## Work required
From the entries below, copy out every line with "working" in it.

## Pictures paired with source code
:::::
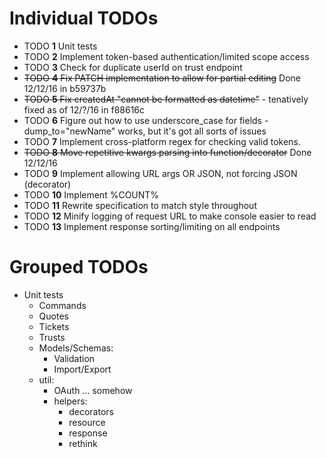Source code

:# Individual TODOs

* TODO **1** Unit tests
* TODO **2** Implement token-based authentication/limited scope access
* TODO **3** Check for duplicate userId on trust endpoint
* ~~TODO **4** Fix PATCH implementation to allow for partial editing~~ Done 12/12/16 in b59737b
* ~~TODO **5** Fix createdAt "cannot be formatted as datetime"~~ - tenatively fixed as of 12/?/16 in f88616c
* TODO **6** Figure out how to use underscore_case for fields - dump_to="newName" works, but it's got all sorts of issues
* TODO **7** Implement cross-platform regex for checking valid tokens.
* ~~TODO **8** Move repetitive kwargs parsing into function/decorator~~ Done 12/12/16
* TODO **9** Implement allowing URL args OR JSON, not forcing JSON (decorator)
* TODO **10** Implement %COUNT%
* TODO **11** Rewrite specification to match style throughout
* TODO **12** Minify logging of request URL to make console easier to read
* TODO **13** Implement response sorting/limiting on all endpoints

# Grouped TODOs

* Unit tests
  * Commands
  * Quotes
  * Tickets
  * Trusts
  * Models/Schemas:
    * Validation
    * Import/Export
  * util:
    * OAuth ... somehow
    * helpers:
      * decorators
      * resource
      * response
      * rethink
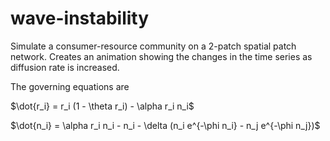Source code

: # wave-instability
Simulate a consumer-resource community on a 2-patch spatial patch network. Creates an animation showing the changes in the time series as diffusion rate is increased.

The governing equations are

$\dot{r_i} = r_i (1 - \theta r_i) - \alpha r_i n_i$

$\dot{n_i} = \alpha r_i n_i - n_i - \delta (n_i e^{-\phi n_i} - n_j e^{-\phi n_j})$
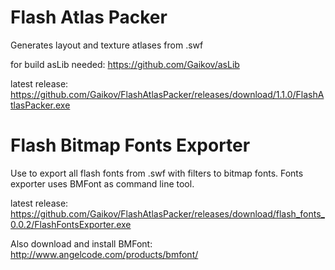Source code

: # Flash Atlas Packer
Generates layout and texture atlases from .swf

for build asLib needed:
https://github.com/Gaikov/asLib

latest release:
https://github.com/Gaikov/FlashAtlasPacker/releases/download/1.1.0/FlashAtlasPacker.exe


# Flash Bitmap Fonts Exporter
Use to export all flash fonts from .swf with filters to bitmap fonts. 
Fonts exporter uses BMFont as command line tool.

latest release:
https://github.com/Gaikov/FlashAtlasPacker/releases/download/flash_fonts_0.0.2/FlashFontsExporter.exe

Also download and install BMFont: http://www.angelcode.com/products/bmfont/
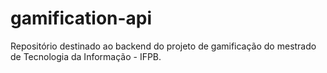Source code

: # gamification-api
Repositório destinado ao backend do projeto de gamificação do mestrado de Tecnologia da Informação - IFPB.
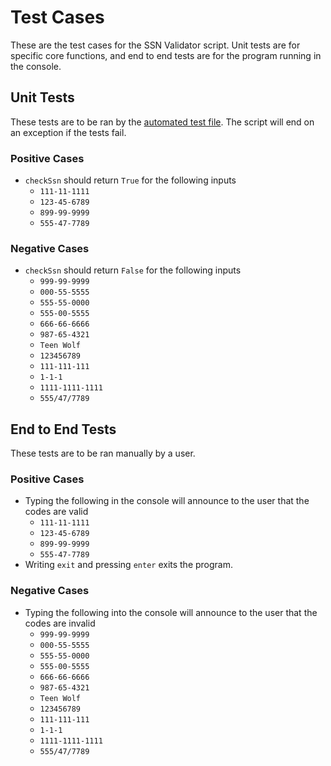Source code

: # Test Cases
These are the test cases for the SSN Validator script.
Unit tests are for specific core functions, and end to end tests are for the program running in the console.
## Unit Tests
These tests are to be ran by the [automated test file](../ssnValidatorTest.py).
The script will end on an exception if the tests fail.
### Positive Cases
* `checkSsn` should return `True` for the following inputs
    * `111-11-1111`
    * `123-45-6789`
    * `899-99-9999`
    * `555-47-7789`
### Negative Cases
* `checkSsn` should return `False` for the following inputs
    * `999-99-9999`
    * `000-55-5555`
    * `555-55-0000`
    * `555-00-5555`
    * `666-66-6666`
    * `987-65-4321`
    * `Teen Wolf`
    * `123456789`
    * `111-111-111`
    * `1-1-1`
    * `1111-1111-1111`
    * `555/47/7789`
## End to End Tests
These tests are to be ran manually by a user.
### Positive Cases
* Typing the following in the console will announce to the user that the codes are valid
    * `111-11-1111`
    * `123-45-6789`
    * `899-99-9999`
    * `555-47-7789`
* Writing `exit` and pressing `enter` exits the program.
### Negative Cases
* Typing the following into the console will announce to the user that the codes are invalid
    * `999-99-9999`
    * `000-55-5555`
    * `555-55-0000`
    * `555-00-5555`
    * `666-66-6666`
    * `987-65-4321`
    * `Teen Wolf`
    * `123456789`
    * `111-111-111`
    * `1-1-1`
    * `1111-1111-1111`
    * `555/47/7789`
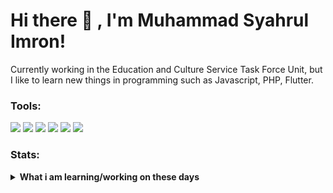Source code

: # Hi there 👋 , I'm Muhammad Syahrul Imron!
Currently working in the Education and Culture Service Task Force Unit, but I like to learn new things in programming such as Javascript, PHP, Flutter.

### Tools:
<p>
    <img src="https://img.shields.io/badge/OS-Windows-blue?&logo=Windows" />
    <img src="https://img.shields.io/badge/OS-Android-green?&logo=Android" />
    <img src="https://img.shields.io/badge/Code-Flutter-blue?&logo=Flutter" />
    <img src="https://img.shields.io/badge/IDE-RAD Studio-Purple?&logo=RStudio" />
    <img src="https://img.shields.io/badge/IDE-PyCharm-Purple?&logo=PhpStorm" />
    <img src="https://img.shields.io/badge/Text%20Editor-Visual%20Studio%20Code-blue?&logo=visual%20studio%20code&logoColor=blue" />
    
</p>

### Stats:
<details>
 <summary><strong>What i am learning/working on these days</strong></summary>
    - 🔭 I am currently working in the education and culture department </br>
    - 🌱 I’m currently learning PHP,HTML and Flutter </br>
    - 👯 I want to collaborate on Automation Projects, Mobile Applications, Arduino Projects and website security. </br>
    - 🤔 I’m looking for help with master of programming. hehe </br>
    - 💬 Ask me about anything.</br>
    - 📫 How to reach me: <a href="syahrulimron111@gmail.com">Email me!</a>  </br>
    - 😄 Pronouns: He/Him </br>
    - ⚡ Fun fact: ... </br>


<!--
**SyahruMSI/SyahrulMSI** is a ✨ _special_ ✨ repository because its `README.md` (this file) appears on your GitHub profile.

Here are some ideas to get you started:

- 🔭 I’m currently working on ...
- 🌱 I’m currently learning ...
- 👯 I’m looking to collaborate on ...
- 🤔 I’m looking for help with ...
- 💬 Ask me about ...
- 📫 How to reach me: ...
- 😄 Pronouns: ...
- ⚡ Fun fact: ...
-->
:::::
## Result for this task
Currently working in the Education and Culture Service Task Force Unit, but I like to learn new things in programming such as Javascript, PHP, Flutter.
 <summary><strong>What i am learning/working on these days</strong></summary>
    - 🔭 I am currently working in the education and culture department </br>
- 🔭 I’m currently working on ...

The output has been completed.